How to Create a DynamoDB Table

 



Amazon DynamoDB is a NoSQL database used in serverless applications.  It supports key-value and document data models. If you need to create a DynamoDB table that will be used by your application service, here are the basic steps to do that.


1.  The bare-minimum requirements to create a DynamoDB table are the table name, a partition key and a sort key column.  For example, the table below:

Tablename: dbaworks-courses

PartitionKey: teacher_id

SortKey: course_id

The name of the table is  dbaworks-courses.  Table names are case-sensitive, and contains only characters a-z or A-Z, the numbers 0-9, or the symbols dash (-), underscore (_) or dot (.)

The partition key and sort key are the types of primary keys for DynamoDB tables.  The partition key values are used in an internal hash function that determines the physical storage partition where the data item is stored. In the example, the partition key is teacher_id. The data items in the table dbaworks-courses can be accessed directly using the teacher-id value. 

The use of sort key together with the partition key makes up the composite primary key.  In this case, more than one data items can have the same value for the partition key teacher-id and are stored together in their respective partitions. In each partition, the data are further sorted based on the sort key, in this case the course_id


2.  You may optionally need to add tags to your new table for better categorisation and reporting.

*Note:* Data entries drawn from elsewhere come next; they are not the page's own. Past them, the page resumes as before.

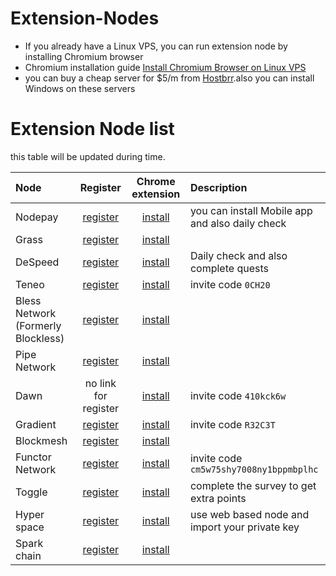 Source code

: # Extension-Nodes
* If you already have a Linux VPS, you can run extension node by installing Chromium browser
* Chromium installation guide [Install Chromium Browser on Linux VPS](https://github.com/Theshaho/chromium-linux)
* you can buy a cheap server for $5/m from [Hostbrr](https://my.hostbrr.com/order/forms/a/NDczOQ==).also you can install Windows on these servers

# Extension Node list
this table will be updated during time.

|Node|Register|Chrome extension|Description|
|:----|:----:|:----:|:----|
|Nodepay|[register](https://app.nodepay.ai/register?ref=QQ51zuerWUH82iS)|[install](https://chromewebstore.google.com/detail/nodepay-extension/lgmpfmgeabnnlemejacfljbmonaomfmm)|you can install Mobile app and also daily check|
|Grass|[register](https://app.getgrass.io/register/?referralCode=HZNHg3zmPo9MePr)|[install](https://chromewebstore.google.com/detail/grass-lite-node/ilehaonighjijnmpnagapkhpcdbhclfg?hl=en&authuser=0)||
|DeSpeed|[register](https://app.despeed.net/register?ref=0r5tluk7rRNp)|[install](https://chromewebstore.google.com/detail/despeed-validator/ofpfdpleloialedjbfpocglfggbdpiem)|Daily check and also complete quests|
|Teneo|[register](https://dashboard.teneo.pro/)|[install](https://chromewebstore.google.com/detail/teneo-community-node/emcclcoaglgcpoognfiggmhnhgabppkm?authuser=0&hl=en)|invite code `0CH20` |
|Bless Network (Formerly Blockless)|[register](https://bless.network/dashboard?ref=CP2LPW)|[install](https://chromewebstore.google.com/detail/bless/pljbjcehnhcnofmkdbjolghdcjnmekia)||
|Pipe Network|[register](https://pipecdn.app/signup?ref=c2hhaG9vYW)|[install](https://chromewebstore.google.com/detail/pipe-guardian-node/gelgmmdfajpefjbiaedgjkpekijhkgbe)||
|Dawn|no link for register|[install](https://chromewebstore.google.com/detail/dawn-validator-chrome-ext/fpdkjdnhkakefebpekbdhillbhonfjjp)|invite code `410kck6w`|
|Gradient|[register](https://app.gradient.network/)|[install](https://chromewebstore.google.com/detail/gradient-sentry-node/caacbgbklghmpodbdafajbgdnegacfmo)|invite code `R32C3T`|
|Blockmesh|[register](https://app.blockmesh.xyz/register?invite_code=iamshaho)|[install](https://chromewebstore.google.com/detail/blockmesh-network/obfhoiefijlolgdmphcekifedagnkfjp)||
|Functor Network|[register](https://node.securitylabs.xyz/?from=extension&type=signin&referralCode=cm5w75shy7008ny1bppmbplhc)|[install](https://chromewebstore.google.com/detail/functor-node/gahmmgacnfeohncipkjfjfbdlpbfkfhi)|invite code `cm5w75shy7008ny1bppmbplhc`|
|Toggle|[register](https://toggle.pro/sign-up/69d01cb3-f4b0-440a-98ec-018365c2b4bb)|[install](https://chromewebstore.google.com/detail/toggle-extension/bnkekngmddejlfdeefjilpfdhomeomgb?authuser=0&hl=en)|complete the survey to get extra points|
|Hyper space|[register](https://hyper.space/)|[install](https://node.hyper.space/)|use web based node and import your private key|
|Spark chain|[register](https://sparkchain.ai/register/?r=46655151)|[install](https://chromewebstore.google.com/detail/spark-lite-node/jlpniknnodfkbmbgkjelcailjljlecch)||
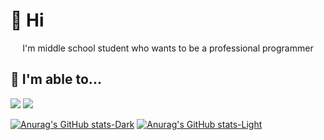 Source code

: # 👋 Hi
<center>I'm middle school student who wants to be a professional programmer</center>

## 💠 I'm able to...
<img src="https://img.shields.io/badge/csharp-239120?style=flat-square&logo=csharp&logoColor=white"/> <img src="https://img.shields.io/badge/java-239120?style=flat-square&logo=java&logoColor=white"/>

[![Anurag's GitHub stats-Dark](https://github-readme-stats.vercel.app/api?username=sujeb2&show_icons=true&theme=dark#gh-dark-mode-only)](https://github.com/anuraghazra/github-readme-stats#gh-dark-mode-only)
[![Anurag's GitHub stats-Light](https://github-readme-stats.vercel.app/api?username=sujeb2&show_icons=true&theme=default#gh-light-mode-only)](https://github.com/anuraghazra/github-readme-stats#gh-dark-mode-only)
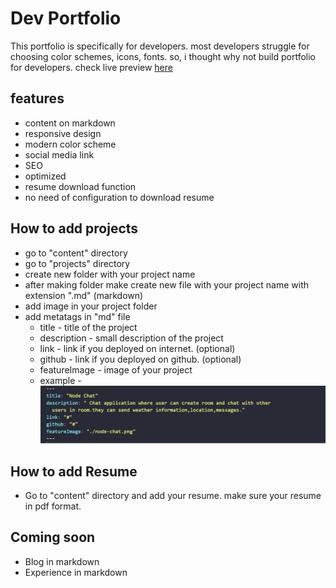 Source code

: # Dev Portfolio

This portfolio is specifically for developers. most developers struggle for choosing color schemes, icons, fonts. so, i thought why not build portfolio for developers. check live preview [here](http://yashrajbasan.com/dev-portfolio)

## features
  * content on markdown
  * responsive design
  * modern color scheme
  * social media link
  * SEO
  * optimized 
  * resume download function
  * no need of configuration to download resume 

## How to add projects

  * go to "content" directory
  * go to "projects" directory
  * create new folder with your project name
  * after making folder make create new file with your project name with extension ".md" (markdown)
  * add image in your project folder
  * add metatags in "md" file
    * title - title of the project
    * description - small description of the project
    * link - link if you deployed on internet. (optional)
    * github - link if you deployed on github. (optional)
    * featureImage - image of your project
    * example - 
    ![example](https://raw.githubusercontent.com/yashrajb/dev-portfolio/master/repo/Capture.PNG)
  
## How to add Resume

  * Go to "content" directory and add your resume. make sure your resume in pdf format.
  
## Coming soon
  * Blog in markdown
  * Experience in markdown
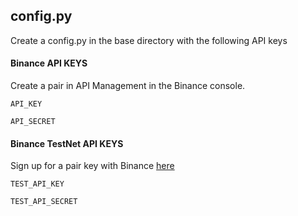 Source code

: ## config.py

Create a config.py in the base directory with the following API keys

#### Binance API KEYS

Create a pair in API Management in the Binance console.

`API_KEY`

`API_SECRET`

#### Binance TestNet API KEYS

Sign up for a pair key with Binance [here](https://testnet.binance.vision/) 

`TEST_API_KEY`

`TEST_API_SECRET` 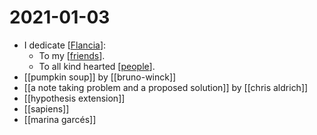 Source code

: # 2021-01-03

- I dedicate [[Flancia]]:
  - To my [[friends]].
  - To all kind hearted [[people]].
- [[pumpkin soup]] by [[bruno-winck]]
- [[a note taking problem and a proposed solution]] by [[chris aldrich]]
- [[hypothesis extension]]
- [[sapiens]]
- [[marina garcés]]



[//begin]: # "Autogenerated link references for markdown compatibility"
[Flancia]: ../flancia "Flancia"
[friends]: ../friends "Friends"
[people]: ../people "People"
[//end]: # "Autogenerated link references" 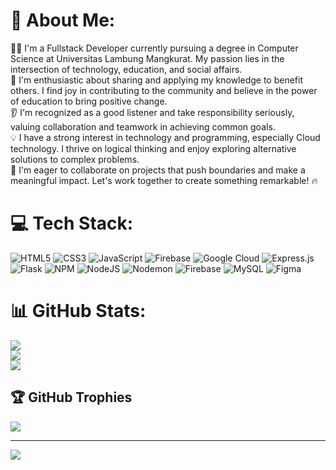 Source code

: # 💫 About Me:
👨‍💻 I'm a Fullstack Developer currently pursuing a degree in Computer Science at Universitas Lambung Mangkurat. My passion lies in the intersection of technology, education, and social affairs.<br>🌟 I'm enthusiastic about sharing and applying my knowledge to benefit others. I find joy in contributing to the community and believe in the power of education to bring positive change.<br>👂 I'm recognized as a good listener and take responsibility seriously, valuing collaboration and teamwork in achieving common goals.<br>💡 I have a strong interest in technology and programming, especially Cloud technology. I thrive on logical thinking and enjoy exploring alternative solutions to complex problems.<br>🚀 I'm eager to collaborate on projects that push boundaries and make a meaningful impact. Let's work together to create something remarkable! 🔥


# 💻 Tech Stack:
![HTML5](https://img.shields.io/badge/html5-%23E34F26.svg?style=for-the-badge&logo=html5&logoColor=white) ![CSS3](https://img.shields.io/badge/css3-%231572B6.svg?style=for-the-badge&logo=css3&logoColor=white) ![JavaScript](https://img.shields.io/badge/javascript-%23323330.svg?style=for-the-badge&logo=javascript&logoColor=%23F7DF1E) ![Firebase](https://img.shields.io/badge/firebase-%23039BE5.svg?style=for-the-badge&logo=firebase) ![Google Cloud](https://img.shields.io/badge/GoogleCloud-%234285F4.svg?style=for-the-badge&logo=google-cloud&logoColor=white) ![Express.js](https://img.shields.io/badge/express.js-%23404d59.svg?style=for-the-badge&logo=express&logoColor=%2361DAFB) ![Flask](https://img.shields.io/badge/flask-%23000.svg?style=for-the-badge&logo=flask&logoColor=white) ![NPM](https://img.shields.io/badge/NPM-%23CB3837.svg?style=for-the-badge&logo=npm&logoColor=white) ![NodeJS](https://img.shields.io/badge/node.js-6DA55F?style=for-the-badge&logo=node.js&logoColor=white) ![Nodemon](https://img.shields.io/badge/NODEMON-%23323330.svg?style=for-the-badge&logo=nodemon&logoColor=%BBDEAD) ![Firebase](https://img.shields.io/badge/Firebase-039BE5?style=for-the-badge&logo=Firebase&logoColor=white) ![MySQL](https://img.shields.io/badge/mysql-%2300000f.svg?style=for-the-badge&logo=mysql&logoColor=white) ![Figma](https://img.shields.io/badge/figma-%23F24E1E.svg?style=for-the-badge&logo=figma&logoColor=white)
# 📊 GitHub Stats:
![](https://github-readme-stats.vercel.app/api?username=AlifFadhillahh&theme=default&hide_border=false&include_all_commits=true&count_private=false)<br/>
![](https://github-readme-streak-stats.herokuapp.com/?user=AlifFadhillahh&theme=default&hide_border=false)<br/>
![](https://github-readme-stats.vercel.app/api/top-langs/?username=AlifFadhillahh&theme=default&hide_border=false&include_all_commits=true&count_private=false&layout=compact)

## 🏆 GitHub Trophies
![](https://github-profile-trophy.vercel.app/?username=AlifFadhillahh&theme=flat&no-frame=false&no-bg=true&margin-w=4)

---
[![](https://visitcount.itsvg.in/api?id=AlifFadhillahh&icon=0&color=0)](https://visitcount.itsvg.in)

<!-- Proudly created with GPRM ( https://gprm.itsvg.in ) -->
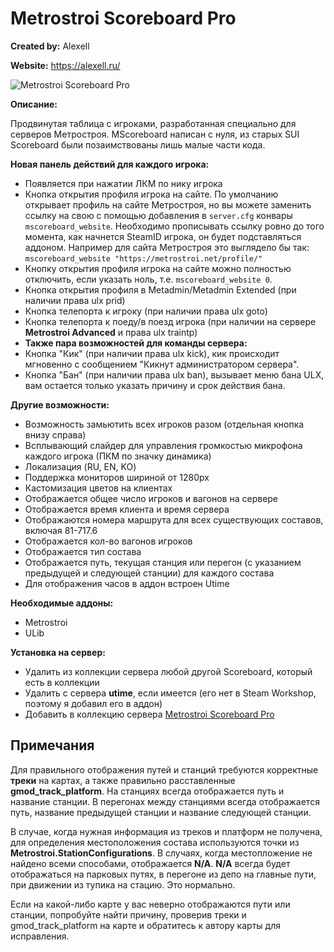 # Metrostroi Scoreboard Pro

**Created by:** Alexell

**Website:** https://alexell.ru/
 
![Metrostroi Scoreboard Pro](https://mss-project.org/images/addons/metrostroi_scoreboard_pro.jpg)

**Описание:**

Продвинутая таблица с игроками, разработанная специально для серверов Метростроя. MScoreboard написан с нуля, из старых SUI Scoreboard были позаимствованы лишь малые части кода.

**Новая панель действий для каждого игрока:**
* Появляется при нажатии ЛКМ по нику игрока
* Кнопка открытия профиля игрока на сайте. По умолчанию открывает профиль на сайте Метростроя, но вы можете заменить ссылку на свою с помощью добавления в `server.cfg` конвары `mscoreboard_website`. Необходимо прописывать ссылку ровно до того момента, как начнется SteamID игрока, он будет подставляться аддоном. Например для сайта Метростроя это выглядело бы так: `mscoreboard_website "https://metrostroi.net/profile/"`
* Кнопку открытия профиля игрока на сайте можно полностью отключить, если указать ноль, т.е. `mscoreboard_website 0`.
* Кнопка открытия профиля в Metadmin/Metadmin Extended (при наличии права ulx prid)
* Кнопка телепорта к игроку (при наличии права ulx goto)
* Кнопка телепорта к поеду/в поезд игрока (при наличии на сервере **Metrostroi Advanced** и права ulx traintp)
* **Также пара возможностей для команды сервера:**
* Кнопка "Кик" (при наличии права ulx kick), кик происходит мгновенно с сообщением "Кикнут администратором сервера".
* Кнопка "Бан" (при наличии права ulx ban), вызывает меню бана ULX, вам остается только указать причину и срок действия бана.

**Другие возможности:**
* Возможность замьютить всех игроков разом (отдельная кнопка внизу справа)
* Всплывающий слайдер для управления громкостью микрофона каждого игрока (ПКМ по значку динамика)
* Локализация (RU, EN, KO)
* Поддержка мониторов шириной от 1280px
* Кастомизация цветов на клиентах
* Отображается общее число игроков и вагонов на сервере
* Отображается время клиента и время сервера
* Отображаются номера маршрута для всех существующих составов, включая 81-717.6
* Отображается кол-во вагонов игроков
* Отображается тип состава
* Отображается путь, текущая станция или перегон (с указанием предыдущей и следующей станции) для каждого состава
* Для отображения часов в аддон встроен Utime

**Необходимые аддоны:**

* Metrostroi
* ULib

**Установка на сервер:**
* Удалить из коллекции сервера любой другой Scoreboard, который есть в коллекции
* Удалить с сервера **utime**, если имеется (его нет в Steam Workshop, поэтому я добавил его в аддон)
* Добавить в коллекцию сервера [Metrostroi Scoreboard Pro](https://steamcommunity.com/sharedfiles/filedetails/?id=1910844812)

## Примечания
Для правильного отображения путей и станций требуются корректные **треки** на картах, а также правильно расставленные **gmod_track_platform**.
На станциях всегда отображается путь и название станции. В перегонах между станциями всегда отображается путь, название предыдущей станции и название следующей станции.

В случае, когда нужная информация из треков и платформ не получена, для определения местоположения состава используются точки из **Metrostroi.StationConfigurations**. В случаях, когда местопложение не найдено всеми способами, отображается **N/A**.
**N/A** всегда будет отображаться на парковых путях, в перегоне из депо на главные пути, при движении из тупика на стацию. Это нормально.

Если на какой-либо карте у вас неверно отображаются пути или станции, попробуйте найти причину, проверив треки и gmod_track_platform на карте и обратитесь к автору карты для исправления.
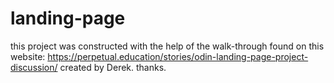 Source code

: # landing-page
this project was constructed with the help of the walk-through found on this website: https://perpetual.education/stories/odin-landing-page-project-discussion/
created by Derek. thanks.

Examples of tags and their values:

creator = dbaworks

environment = prod

department = computer-science

jiraticket = CS-2233 

requestor = cmary 

application = courseapps


3.  Create the DynamoDB table in the AWS Console or using the AWS CLI command below:

aws dynamodb create-table \

  --table-name dbaworks-courses \

  --attribute-definitions \

         AttributeName=teacher_id,AttributeType=S \

         AttributeName=course_id,AttributeType=S  \

  --key-schema AttributeName=teacher_id,KeyType=HASH \

         AttributeName=course_id,KeyType=RANGE 


You need to supply the required parameters such as the table-name,the attribute-definitions, and the key-schema. Our table name is dbaworks-courses. The attribute-definitions parameter section is divided further into the attribute name and type.  This is the part where you define all the columns of your table and their data types. In our example, these are 2 columns or attributes, and they are the teacher_id and the course_id. 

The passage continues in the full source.